If the people watching the pressure build, the well start flowing more fluid than was being pumped to displace the marine riser, had called that to the attention of the right people, and they had listened (I'm not sure where the problem was, there, but the onshore telemetry clearly showed the failure to address the situation in a timely fashion) then there is a good chance that the well and the rig and the eleven lives lost would have all been saved. Somewhere on that rig, there was a serious and fundamental f**k up. I have been on land rigs where there were 'kicks' that were a little touch and go after encountering overpressured zones while drilling, but we always contained the problem. Paying attention goes a long way toward that.

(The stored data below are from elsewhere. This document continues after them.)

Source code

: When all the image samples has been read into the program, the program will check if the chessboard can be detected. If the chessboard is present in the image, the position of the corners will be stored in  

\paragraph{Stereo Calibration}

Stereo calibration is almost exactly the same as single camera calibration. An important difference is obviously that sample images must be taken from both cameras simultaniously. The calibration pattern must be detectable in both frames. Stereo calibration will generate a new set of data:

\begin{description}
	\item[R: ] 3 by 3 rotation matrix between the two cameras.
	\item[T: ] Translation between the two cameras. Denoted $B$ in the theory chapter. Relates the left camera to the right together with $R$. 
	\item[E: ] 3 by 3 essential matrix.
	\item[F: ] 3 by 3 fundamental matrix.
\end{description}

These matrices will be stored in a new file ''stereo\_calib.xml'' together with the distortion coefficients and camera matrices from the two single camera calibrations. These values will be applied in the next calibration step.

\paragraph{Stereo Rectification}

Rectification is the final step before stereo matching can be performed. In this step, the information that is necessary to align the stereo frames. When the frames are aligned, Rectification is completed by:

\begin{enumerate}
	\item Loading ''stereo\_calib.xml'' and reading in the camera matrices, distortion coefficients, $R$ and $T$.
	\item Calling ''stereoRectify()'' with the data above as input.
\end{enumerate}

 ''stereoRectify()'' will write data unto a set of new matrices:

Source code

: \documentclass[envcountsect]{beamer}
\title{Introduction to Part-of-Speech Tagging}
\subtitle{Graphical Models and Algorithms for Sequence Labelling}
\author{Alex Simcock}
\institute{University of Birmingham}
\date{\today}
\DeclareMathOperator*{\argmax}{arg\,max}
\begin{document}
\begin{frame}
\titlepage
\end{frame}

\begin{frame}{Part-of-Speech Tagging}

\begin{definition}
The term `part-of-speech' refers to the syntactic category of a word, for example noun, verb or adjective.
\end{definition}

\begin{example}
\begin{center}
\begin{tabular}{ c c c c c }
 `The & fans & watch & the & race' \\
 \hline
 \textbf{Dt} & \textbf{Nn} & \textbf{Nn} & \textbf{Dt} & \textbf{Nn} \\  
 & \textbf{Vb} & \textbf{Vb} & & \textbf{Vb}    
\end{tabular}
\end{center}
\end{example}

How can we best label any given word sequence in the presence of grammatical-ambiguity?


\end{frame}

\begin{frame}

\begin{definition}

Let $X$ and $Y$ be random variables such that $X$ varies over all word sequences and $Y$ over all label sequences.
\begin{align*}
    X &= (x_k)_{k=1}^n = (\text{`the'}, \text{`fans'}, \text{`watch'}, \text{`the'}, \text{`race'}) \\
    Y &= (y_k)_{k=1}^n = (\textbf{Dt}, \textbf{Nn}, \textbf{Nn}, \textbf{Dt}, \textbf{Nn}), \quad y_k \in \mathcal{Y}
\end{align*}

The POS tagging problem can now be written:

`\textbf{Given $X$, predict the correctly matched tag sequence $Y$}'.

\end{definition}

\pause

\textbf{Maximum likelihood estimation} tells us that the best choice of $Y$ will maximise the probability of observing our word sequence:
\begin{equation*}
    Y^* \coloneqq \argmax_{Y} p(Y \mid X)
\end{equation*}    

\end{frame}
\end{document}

However, that was a blowout, and not a fraccing problem. That well had only been drilled, and was not being placed into production. Pressures there which had been controlled during drilling became a problem when the 5000 ft. of marine riser had the more dense drilling fluid displaced with much lighter seawater, reducing the hydrostatic pressure on the formation and allowing uncontrolled production of formation fluid (oil and gas). Failure to control that fluid production by the timely addition of 'kill mud' (heavy drilling fluid designed to exert pressure on the formation and stop fluid production) or mechanical means (BOPs) permitted the uncontrolled release of oil and gas (a blowout), and the ensuing explosion, fire, and disaster.

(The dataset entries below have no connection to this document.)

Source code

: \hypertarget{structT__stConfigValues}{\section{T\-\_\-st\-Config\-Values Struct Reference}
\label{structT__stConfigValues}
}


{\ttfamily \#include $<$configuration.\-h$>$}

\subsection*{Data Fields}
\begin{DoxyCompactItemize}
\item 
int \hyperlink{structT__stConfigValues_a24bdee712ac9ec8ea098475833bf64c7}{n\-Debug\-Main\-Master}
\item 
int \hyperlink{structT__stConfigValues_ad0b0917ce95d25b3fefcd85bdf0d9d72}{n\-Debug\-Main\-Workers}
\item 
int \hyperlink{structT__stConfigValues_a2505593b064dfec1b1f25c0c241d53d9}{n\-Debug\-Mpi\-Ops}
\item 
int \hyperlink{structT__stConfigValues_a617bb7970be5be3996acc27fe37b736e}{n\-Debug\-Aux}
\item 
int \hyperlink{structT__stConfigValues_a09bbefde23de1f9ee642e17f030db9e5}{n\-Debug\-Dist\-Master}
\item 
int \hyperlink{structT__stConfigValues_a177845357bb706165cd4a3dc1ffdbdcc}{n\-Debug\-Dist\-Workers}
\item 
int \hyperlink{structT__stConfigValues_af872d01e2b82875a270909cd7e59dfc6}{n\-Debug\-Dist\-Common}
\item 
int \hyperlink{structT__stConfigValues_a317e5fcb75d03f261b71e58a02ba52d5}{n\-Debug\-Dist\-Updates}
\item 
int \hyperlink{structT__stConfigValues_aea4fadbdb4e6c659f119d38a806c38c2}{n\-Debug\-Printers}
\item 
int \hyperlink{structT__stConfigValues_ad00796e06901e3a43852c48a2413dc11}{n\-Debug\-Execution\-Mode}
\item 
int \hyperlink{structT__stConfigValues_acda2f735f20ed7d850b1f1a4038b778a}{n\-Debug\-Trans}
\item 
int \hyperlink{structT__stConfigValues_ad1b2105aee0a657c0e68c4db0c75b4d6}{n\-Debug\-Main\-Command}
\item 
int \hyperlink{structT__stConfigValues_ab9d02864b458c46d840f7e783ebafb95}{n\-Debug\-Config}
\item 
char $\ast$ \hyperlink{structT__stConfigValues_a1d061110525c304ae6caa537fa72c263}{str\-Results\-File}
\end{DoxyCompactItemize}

I will say there was a problem with the casing/cement job, from what I have been able to ascertain, otherwise the formation would not have been able to produce into the wellbore. The same fundamentals apply. When the well is flowing and it isn't supposed to, you have a problem.
That is why prudence is necessary, and industry has to be told to shut up about gummy bears and just do things right. Fortunately, they seem to have gotten the message, mostly, as regulators have stood their ground.

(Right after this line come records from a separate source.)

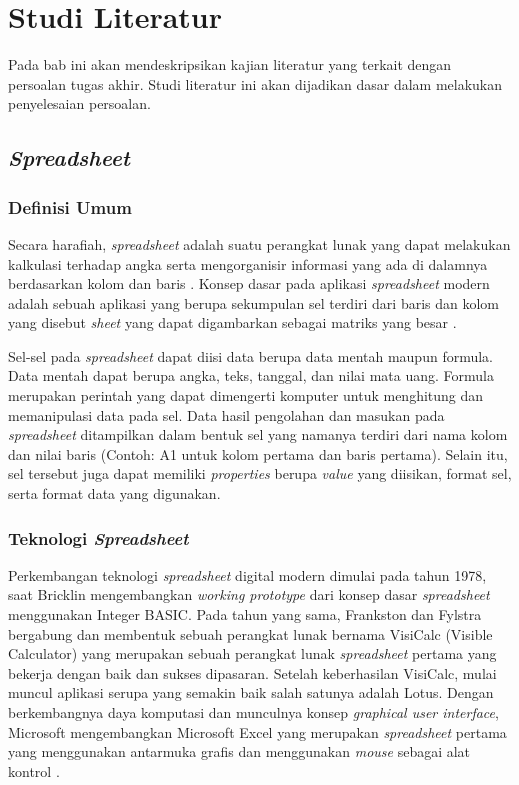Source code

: \chapter{Studi Literatur}

Pada bab ini akan mendeskripsikan kajian literatur yang terkait dengan persoalan tugas akhir. Studi literatur ini akan dijadikan dasar dalam melakukan penyelesaian persoalan.

\section{\textit{Spreadsheet}}
\subsection{Definisi Umum}
Secara harafiah, \textit{spreadsheet} adalah suatu perangkat lunak yang dapat melakukan kalkulasi terhadap angka serta mengorganisir informasi yang ada di dalamnya berdasarkan kolom dan baris \parencite{meriamwebster-spreadsheet}. Konsep dasar pada aplikasi \textit{spreadsheet} modern adalah sebuah aplikasi yang berupa sekumpulan sel terdiri dari baris dan kolom yang disebut \textit{sheet} yang dapat digambarkan sebagai matriks yang besar \parencite{Ronen1989}.

Sel-sel pada \textit{spreadsheet} dapat diisi data berupa data mentah maupun formula. Data mentah dapat berupa angka, teks, tanggal, dan nilai mata uang. Formula merupakan perintah yang dapat dimengerti komputer untuk menghitung dan memanipulasi data pada sel. Data hasil pengolahan dan masukan pada \textit{spreadsheet} ditampilkan dalam bentuk sel yang namanya terdiri dari nama kolom dan nilai baris (Contoh: A1 untuk kolom pertama dan baris pertama). Selain itu, sel tersebut juga dapat memiliki \textit{properties} berupa \textit{value} yang diisikan, format sel, serta format data yang digunakan.

\subsection{Teknologi \textit{Spreadsheet}}
Perkembangan teknologi \textit{spreadsheet} digital modern dimulai pada tahun 1978, saat Bricklin mengembangkan \textit{working prototype} dari konsep dasar \textit{spreadsheet} menggunakan Integer BASIC. Pada tahun yang sama, Frankston dan Fylstra bergabung dan membentuk sebuah perangkat lunak bernama VisiCalc (Visible Calculator) yang merupakan sebuah perangkat lunak \textit{spreadsheet} pertama yang bekerja dengan baik dan sukses dipasaran. Setelah keberhasilan VisiCalc, mulai muncul aplikasi serupa yang semakin baik salah satunya adalah Lotus. Dengan berkembangnya daya komputasi dan munculnya konsep \textit{graphical user interface}, Microsoft mengembangkan Microsoft Excel yang merupakan \textit{spreadsheet} pertama yang menggunakan antarmuka grafis dan menggunakan \textit{mouse} sebagai alat kontrol \parencite{power2004brief}.

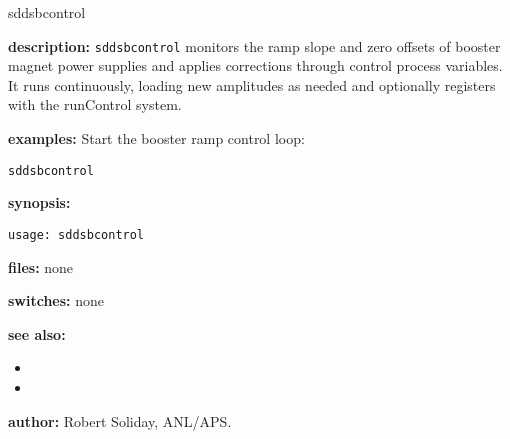%
\begin{sddsprog}{sddsbcontrol}
\item \textbf{description:}
\verb+sddsbcontrol+ monitors the ramp slope and zero offsets of booster magnet power supplies and applies corrections through control process variables. It runs continuously, loading new amplitudes as needed and optionally registers with the runControl system.

\item \textbf{examples:}
Start the booster ramp control loop:
\begin{verbatim}
sddsbcontrol
\end{verbatim}

\item \textbf{synopsis:}
\begin{verbatim}
usage: sddsbcontrol
\end{verbatim}

\item \textbf{files:} none

\item \textbf{switches:} none

\item \textbf{see also:}
\begin{itemize}
  \item {}
  \item {}
\end{itemize}

\item \textbf{author:} Robert Soliday, ANL/APS.
\end{sddsprog}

No one ever said there shouldn't be rules, nor that those rules, based on safe practices, should not be enforced. We have that here, in ND. Over 10,000 wells, no instances of groundwater contamination except from a couple of surface spills, and those were reported and remediated--no worse than wrecking a truckload of salt water and cleaning that up. When the boom in horizontal drilling and fraccing started in the Bakken here, the regs were already in place to deal with this (our oil industry here only goes back to the 1950s).
I find it hard to believe that PA, with its rich history from Drake's well on, doesn't have appropriate regulations and agencies in place to handle this, or that West Virginia, where gas wells have been drilled since well before I was a Geology undergrad in Virginia in the '70s, doesn't have the regulations, agencies, etc. to oversee the industry. If that is the case, or was the case, it is good that it has been fixed, and a serious failure on the part of state government if it hasn't.
The problem with Federal Regulation (especially a rabidly anti-industry agency like the EPA) writing some set of blanket regulations for the country is that the geology, geological problems, and engineering solutions vary from geological province to province. Those rules would likely make as much sense as imposing California building codes for earth quake proof construction on North Dakota (an area of incredibly low seismicity).
The Feds need not get involved, unless there is corruption in a state regulatory agency.
Why have someone ruling on your back yard from 2000+ miles away?
Keep government local, it's easier to keep an eye on what they are up to.